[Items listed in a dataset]

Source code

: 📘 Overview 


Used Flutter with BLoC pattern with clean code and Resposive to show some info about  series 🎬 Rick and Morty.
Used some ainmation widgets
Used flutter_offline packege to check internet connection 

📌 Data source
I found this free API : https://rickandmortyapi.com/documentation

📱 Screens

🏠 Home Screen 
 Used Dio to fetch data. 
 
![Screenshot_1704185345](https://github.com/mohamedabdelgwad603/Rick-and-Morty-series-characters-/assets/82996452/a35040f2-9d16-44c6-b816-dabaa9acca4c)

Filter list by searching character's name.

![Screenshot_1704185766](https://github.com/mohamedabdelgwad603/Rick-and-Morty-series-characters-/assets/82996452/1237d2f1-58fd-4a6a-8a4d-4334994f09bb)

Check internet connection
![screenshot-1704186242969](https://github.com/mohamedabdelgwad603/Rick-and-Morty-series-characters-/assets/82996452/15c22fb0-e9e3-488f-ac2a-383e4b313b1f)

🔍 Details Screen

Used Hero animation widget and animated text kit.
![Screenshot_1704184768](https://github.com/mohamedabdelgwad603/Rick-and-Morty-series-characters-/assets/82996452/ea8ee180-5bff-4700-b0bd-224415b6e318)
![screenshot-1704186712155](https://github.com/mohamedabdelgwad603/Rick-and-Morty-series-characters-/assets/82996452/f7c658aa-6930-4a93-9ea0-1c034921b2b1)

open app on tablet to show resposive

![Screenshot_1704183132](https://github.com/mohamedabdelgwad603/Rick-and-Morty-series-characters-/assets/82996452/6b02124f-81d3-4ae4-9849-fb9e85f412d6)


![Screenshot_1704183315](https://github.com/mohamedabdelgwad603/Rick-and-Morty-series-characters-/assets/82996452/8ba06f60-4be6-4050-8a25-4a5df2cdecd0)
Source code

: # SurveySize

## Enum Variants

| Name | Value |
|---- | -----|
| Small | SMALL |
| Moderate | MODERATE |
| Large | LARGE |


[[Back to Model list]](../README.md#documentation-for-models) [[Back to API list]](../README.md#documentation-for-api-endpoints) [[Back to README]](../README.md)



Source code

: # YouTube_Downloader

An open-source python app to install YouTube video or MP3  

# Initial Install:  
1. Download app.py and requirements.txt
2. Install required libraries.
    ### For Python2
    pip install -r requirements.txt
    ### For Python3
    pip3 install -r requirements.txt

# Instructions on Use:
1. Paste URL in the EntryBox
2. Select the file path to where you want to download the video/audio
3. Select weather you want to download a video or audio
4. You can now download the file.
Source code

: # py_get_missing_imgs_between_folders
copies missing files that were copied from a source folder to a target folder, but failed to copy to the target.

# What the task requires:
Scan the records above for the word "connection". Copy each line that has it.

# Expected answer:
Used flutter_offline packege to check internet connection 
Check internet connection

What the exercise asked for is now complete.